BRIEF:
Each entry here is to be restated word for word.

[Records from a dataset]

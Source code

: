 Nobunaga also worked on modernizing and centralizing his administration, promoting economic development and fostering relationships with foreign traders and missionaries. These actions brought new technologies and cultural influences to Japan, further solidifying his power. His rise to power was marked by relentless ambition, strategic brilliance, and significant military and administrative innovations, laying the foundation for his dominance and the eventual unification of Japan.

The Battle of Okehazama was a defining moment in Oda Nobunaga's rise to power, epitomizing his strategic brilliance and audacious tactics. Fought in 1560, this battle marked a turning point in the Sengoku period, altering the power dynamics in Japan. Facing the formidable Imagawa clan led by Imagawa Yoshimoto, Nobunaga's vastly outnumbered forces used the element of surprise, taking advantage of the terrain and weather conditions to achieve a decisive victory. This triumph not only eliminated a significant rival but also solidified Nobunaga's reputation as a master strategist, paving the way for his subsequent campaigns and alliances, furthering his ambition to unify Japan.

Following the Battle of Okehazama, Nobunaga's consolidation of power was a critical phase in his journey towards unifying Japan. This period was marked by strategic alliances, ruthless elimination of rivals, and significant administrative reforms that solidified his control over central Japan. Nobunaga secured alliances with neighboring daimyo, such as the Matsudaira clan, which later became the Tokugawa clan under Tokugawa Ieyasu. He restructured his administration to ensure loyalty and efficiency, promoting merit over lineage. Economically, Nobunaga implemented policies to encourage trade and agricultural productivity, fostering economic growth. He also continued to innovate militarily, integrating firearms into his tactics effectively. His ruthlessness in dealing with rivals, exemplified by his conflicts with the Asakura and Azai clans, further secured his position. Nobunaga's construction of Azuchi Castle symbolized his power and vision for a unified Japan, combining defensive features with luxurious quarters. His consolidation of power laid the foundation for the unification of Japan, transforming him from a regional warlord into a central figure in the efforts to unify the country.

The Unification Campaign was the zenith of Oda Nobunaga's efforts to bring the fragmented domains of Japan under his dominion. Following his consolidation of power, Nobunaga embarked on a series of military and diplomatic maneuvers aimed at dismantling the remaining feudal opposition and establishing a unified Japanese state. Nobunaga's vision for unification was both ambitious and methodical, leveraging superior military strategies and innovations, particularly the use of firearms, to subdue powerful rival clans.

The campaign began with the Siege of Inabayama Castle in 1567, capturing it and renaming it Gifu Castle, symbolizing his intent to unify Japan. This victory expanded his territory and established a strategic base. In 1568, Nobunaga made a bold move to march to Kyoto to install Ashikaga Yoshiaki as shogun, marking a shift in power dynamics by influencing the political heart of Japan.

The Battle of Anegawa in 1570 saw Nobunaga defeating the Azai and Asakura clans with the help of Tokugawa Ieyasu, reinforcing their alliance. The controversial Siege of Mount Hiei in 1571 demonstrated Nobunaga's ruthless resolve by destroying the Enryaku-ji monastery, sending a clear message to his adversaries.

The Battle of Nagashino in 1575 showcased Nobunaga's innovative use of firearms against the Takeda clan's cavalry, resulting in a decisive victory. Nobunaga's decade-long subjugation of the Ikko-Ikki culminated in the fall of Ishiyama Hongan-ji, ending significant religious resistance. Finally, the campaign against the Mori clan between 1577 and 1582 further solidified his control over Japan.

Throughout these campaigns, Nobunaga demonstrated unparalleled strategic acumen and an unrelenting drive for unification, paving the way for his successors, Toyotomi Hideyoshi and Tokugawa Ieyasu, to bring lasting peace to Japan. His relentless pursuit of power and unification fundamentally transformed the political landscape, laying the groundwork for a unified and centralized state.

ANSWER AREA:
Source code

: Nobunaga also worked on modernizing and centralizing his administration, promoting economic development and fostering relationships with foreign traders and missionaries. These actions brought new technologies and cultural influences to Japan, further solidifying his power. His rise to power was marked by relentless ambition, strategic brilliance, and significant military and administrative innovations, laying the foundation for his dominance and the eventual unification of Japan.

The Battle of Okehazama was a defining moment in Oda Nobunaga's rise to power, epitomizing his strategic brilliance and audacious tactics. Fought in 1560, this battle marked a turning point in the Sengoku period, altering the power dynamics in Japan. Facing the formidable Imagawa clan led by Imagawa Yoshimoto, Nobunaga's vastly outnumbered forces used the element of surprise, taking advantage of the terrain and weather conditions to achieve a decisive victory. This triumph not only eliminated a significant rival but also solidified Nobunaga's reputation as a master strategist, paving the way for his subsequent campaigns and alliances, furthering his ambition to unify Japan.

Following the Battle of Okehazama, Nobunaga's consolidation of power was a critical phase in his journey towards unifying Japan. This period was marked by strategic alliances, ruthless elimination of rivals, and significant administrative reforms that solidified his control over central Japan. Nobunaga secured alliances with neighboring daimyo, such as the Matsudaira clan, which later became the Tokugawa clan under Tokugawa Ieyasu. He restructured his administration to ensure loyalty and efficiency, promoting merit over lineage. Economically, Nobunaga implemented policies to encourage trade and agricultural productivity, fostering economic growth. He also continued to innovate militarily, integrating firearms into his tactics effectively. His ruthlessness in dealing with rivals, exemplified by his conflicts with the Asakura and Azai clans, further secured his position. Nobunaga's construction of Azuchi Castle symbolized his power and vision for a unified Japan, combining defensive features with luxurious quarters. His consolidation of power laid the foundation for the unification of Japan, transforming him from a regional warlord into a central figure in the efforts to unify the country.

The Unification Campaign was the zenith of Oda Nobunaga's efforts to bring the fragmented domains of Japan under his dominion. Following his consolidation of power, Nobunaga embarked on a series of military and diplomatic maneuvers aimed at dismantling the remaining feudal opposition and establishing a unified Japanese state. Nobunaga's vision for unification was both ambitious and methodical, leveraging superior military strategies and innovations, particularly the use of firearms, to subdue powerful rival clans.

The campaign began with the Siege of Inabayama Castle in 1567, capturing it and renaming it Gifu Castle, symbolizing his intent to unify Japan. This victory expanded his territory and established a strategic base. In 1568, Nobunaga made a bold move to march to Kyoto to install Ashikaga Yoshiaki as shogun, marking a shift in power dynamics by influencing the political heart of Japan.

The Battle of Anegawa in 1570 saw Nobunaga defeating the Azai and Asakura clans with the help of Tokugawa Ieyasu, reinforcing their alliance. The controversial Siege of Mount Hiei in 1571 demonstrated Nobunaga's ruthless resolve by destroying the Enryaku-ji monastery, sending a clear message to his adversaries.

The Battle of Nagashino in 1575 showcased Nobunaga's innovative use of firearms against the Takeda clan's cavalry, resulting in a decisive victory. Nobunaga's decade-long subjugation of the Ikko-Ikki culminated in the fall of Ishiyama Hongan-ji, ending significant religious resistance. Finally, the campaign against the Mori clan between 1577 and 1582 further solidified his control over Japan.

Throughout these campaigns, Nobunaga demonstrated unparalleled strategic acumen and an unrelenting drive for unification, paving the way for his successors, Toyotomi Hideyoshi and Tokugawa Ieyasu, to bring lasting peace to Japan. His relentless pursuit of power and unification fundamentally transformed the political landscape, laying the groundwork for a unified and centralized state.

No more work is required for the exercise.